What's perhaps most interesting in the film's casting is how closely the children playing the younger Kathy, Tommy and Ruth are matched to their adult counterparts. Ella Purnell is perhaps the closest; she looks exactly like a young Keira Knightley and, to the film's slight detriment, her acting, like Knightley's, is sometimes a touch over mannered. Again it's the actress playing Kathy who stands out, as young Isobel Miekle-Small proves a good match for Carey Mulligan.
In many ways it is the first act, in which the characters are at boarding school and there is a good deal of mystery about exactly what sinister purpose the school serves, that is the film's most interesting passage, As shocking and disturbing as it is when we discover the truth, the not knowing is, if anything, creepier. In this impressive first act, the film reminded me a little of the underseen Innocence. In the whole film there is only really one moment that feels contrived, otherwise Romanek, Garland and the actors build a disturbingly real feeling alternate reality (helped by the fact that we see it only through the very narrow prism of Kathy, Tommy and Ruth's experiences of it).
As director, Mark Romanek draws those strong performances from his actors (outside of the three main characters there are also good contributions from Sally Hawkins as a sympathetic teacher and from French actress Nathalie Richard).
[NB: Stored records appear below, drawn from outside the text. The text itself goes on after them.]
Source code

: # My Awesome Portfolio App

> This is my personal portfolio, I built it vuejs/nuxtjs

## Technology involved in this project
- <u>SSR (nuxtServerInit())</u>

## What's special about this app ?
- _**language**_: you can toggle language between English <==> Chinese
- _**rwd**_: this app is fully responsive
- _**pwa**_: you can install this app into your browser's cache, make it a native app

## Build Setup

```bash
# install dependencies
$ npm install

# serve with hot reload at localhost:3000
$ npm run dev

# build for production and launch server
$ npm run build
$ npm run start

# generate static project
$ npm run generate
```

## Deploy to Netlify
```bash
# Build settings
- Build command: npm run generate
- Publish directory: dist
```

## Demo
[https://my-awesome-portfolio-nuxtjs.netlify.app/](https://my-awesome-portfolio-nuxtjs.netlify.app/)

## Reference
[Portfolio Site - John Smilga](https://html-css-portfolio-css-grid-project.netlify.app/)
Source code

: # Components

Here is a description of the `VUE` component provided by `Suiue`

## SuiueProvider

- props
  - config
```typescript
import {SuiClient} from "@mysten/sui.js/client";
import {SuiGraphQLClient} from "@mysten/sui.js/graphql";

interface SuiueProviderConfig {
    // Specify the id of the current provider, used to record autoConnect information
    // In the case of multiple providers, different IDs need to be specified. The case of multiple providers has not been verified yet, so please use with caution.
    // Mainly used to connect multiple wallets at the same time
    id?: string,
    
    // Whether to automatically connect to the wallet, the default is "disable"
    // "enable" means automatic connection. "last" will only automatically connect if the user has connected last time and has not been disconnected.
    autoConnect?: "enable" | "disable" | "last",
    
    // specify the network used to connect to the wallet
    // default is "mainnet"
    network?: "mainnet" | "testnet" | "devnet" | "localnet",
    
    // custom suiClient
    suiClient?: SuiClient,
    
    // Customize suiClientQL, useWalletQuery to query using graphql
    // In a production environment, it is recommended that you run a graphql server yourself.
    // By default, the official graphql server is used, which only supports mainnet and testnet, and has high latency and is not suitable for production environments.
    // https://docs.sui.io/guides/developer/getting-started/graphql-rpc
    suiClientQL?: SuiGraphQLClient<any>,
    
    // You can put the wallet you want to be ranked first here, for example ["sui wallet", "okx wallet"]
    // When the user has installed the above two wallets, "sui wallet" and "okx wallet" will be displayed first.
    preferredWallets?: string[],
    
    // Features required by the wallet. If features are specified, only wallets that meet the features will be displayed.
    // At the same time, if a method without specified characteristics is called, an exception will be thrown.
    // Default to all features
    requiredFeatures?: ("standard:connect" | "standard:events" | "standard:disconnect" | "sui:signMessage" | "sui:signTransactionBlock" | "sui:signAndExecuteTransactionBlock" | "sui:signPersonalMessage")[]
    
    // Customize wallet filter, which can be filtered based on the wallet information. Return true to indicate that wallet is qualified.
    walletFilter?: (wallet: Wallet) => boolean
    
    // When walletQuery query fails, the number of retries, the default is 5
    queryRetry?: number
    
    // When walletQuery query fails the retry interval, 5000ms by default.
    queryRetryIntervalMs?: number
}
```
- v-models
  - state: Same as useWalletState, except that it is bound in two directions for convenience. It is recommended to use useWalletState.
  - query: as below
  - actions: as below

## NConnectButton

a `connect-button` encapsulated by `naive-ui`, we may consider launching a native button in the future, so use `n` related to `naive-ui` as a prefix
However, his biggest contribution is visual. The film's look is heavily designed; cold, clinical and distant, it suits the world that is being built here, a world in which emotion often seems discouraged and in adulthood reality for 'donors' and 'carers' is almost always within a medical setting. What's really impressive about Never Let Me Go is that while the visuals and the story have this chilly distance, the film itself doesn't. This is a film that you'll find it hard not to be affected by. The situations and characters may be alien, but the central story is commonplace, identifiable and genuinely moving. As the film closed, with what felt like a hard punch to the gut, I was on the verge of tears.